Of the two gas pipelines — the Iran-Pakistan-India (IPI) and the Turkmenistan-Afghanistan-Pakistan-India (TAPI) — it is the latter that looked more difficult. The two are not in race as there is room (and need) for both. From the Indian perspective, the IPI passes through one ‘difficult’ country — Pakistan — but TAPI via two, including Afghanistan. Yet, it is the TAPI that looks closer to reality.
The reason could be that TAPI is backed by the US to keep Iran out of the oil business. According to former Petroleum Minister Mani Shankar Aiyar, the US never pressured India to drop the IPI. Yet, New Delhi decided to back-pedal on the project as it saw a stumbling block in the Iran Libya Sanctions Act, though the law has never been invoked. Due to Iran’s isolation, the IPI lost its appeal.
The geopolitics has changed, yet the IPI pipeline doesn’t look like it’s happening. The pipeline passes through more of Pakistan than does TAPI; it runs through the troubled province of Baluchistan. (Some Baluchs feel discriminated against by the Punjabi-dominated administration in Islamabad and are even demanding an independent state.) Pakistan alleges that India covertly supports Baluch insurgents, which New Delhi denies. In a recent chat, a former Indian diplomat that a Baluch insurgent leader once gave India a friendly advice to “keep away” from the pipeline project.
Pakistan’s dilemma is that the Iranian section of the pipeline (over 900 km) is mostly complete, but no work has happened on the 780-km segment on its own soil. (Incidentally, Pakistan must pay Iran a $3-million-a-day penalty if its part of the pipeline is not completed by the December 2014 deadline.)
Pakistan’s problem is fundamentally financing the project though there are other issues as well. The recent nuclear deal with Iran might just make funding a wee bit easier, but other factors are in play. For example, Saudi Arabia is not happy about any Pakistan-Iran links. Riyadh has already expressed displeasure over the West’s nuclear deal with Iran. Pakistan’s Prime Minister Nawaz Sharif has close links to Saudi Arabia, where he spent eight years in exile. India would for sure want a guarantee against disruption of gas supplies, with penalties for stoppage. But Pakistan will find it difficult to vouchsafe this given the troubles it faces in Baluchistan.
On the other hand, things are not as muddled on the TAPI front. The pipeline’s route falls in the Taliban strongholds in Afghanistan as also parts of Baluchistan. However, there are two counterweights. One, India enjoys goodwill in Afghanistan.
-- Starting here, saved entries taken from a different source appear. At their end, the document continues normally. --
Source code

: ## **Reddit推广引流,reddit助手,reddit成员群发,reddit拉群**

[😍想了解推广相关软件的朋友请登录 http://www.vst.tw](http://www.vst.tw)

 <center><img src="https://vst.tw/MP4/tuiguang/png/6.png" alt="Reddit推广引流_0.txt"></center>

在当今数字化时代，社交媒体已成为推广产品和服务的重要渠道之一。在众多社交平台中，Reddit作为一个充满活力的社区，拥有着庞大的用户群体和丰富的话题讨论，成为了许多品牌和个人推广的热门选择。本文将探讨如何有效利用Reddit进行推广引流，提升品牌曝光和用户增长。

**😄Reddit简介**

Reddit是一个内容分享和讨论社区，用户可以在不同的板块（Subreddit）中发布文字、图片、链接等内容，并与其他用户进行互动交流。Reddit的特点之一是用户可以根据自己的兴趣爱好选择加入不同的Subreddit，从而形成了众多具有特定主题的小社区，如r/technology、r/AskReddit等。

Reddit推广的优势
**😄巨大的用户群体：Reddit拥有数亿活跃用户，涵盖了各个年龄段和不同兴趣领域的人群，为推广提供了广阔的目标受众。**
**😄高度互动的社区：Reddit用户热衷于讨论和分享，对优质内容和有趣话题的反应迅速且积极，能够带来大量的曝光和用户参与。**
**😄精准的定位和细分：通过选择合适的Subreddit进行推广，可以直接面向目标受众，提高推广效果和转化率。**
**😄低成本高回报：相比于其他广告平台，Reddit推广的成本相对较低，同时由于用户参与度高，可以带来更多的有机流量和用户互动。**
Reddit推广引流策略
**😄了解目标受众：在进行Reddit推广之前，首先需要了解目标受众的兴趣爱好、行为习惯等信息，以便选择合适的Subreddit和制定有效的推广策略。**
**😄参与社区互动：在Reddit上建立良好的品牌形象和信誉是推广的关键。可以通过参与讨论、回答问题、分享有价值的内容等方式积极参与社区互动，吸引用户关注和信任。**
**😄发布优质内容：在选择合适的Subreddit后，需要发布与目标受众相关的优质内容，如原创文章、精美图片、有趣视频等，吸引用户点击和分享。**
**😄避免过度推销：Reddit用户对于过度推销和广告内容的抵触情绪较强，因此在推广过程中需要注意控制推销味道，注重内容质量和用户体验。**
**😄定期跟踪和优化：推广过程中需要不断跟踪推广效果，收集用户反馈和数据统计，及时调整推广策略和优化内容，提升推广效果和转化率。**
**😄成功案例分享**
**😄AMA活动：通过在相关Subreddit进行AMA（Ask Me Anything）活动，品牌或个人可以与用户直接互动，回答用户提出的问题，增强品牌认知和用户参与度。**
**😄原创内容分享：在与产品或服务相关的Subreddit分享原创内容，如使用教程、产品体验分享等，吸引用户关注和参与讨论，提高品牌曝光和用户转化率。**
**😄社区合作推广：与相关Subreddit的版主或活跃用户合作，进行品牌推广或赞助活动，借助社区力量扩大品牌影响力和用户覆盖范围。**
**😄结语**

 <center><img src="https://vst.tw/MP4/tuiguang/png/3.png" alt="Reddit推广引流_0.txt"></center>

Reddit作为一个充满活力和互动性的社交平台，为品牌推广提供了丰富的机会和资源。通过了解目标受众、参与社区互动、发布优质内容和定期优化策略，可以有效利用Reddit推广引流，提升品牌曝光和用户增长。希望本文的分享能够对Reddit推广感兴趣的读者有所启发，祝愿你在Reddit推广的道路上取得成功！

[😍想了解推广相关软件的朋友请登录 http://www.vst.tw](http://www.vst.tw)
India has built roads, schools and power transmission lines and even the Parliament building. “India’s aid programme to Afghanistan is incredible,” says G. Parthasarathy, a former High Commissioner to Pakistan.
“My Pakistani friends joke that when they go to Afghanistan they introduce themselves as Indians,” he says. Second, Pakistan has tacit equations with the Taliban.
Since Pakistan needs the TAPI gas as much as India, Islamabad may be be able to prevail upon the Taliban to desist from playing the spoilsport.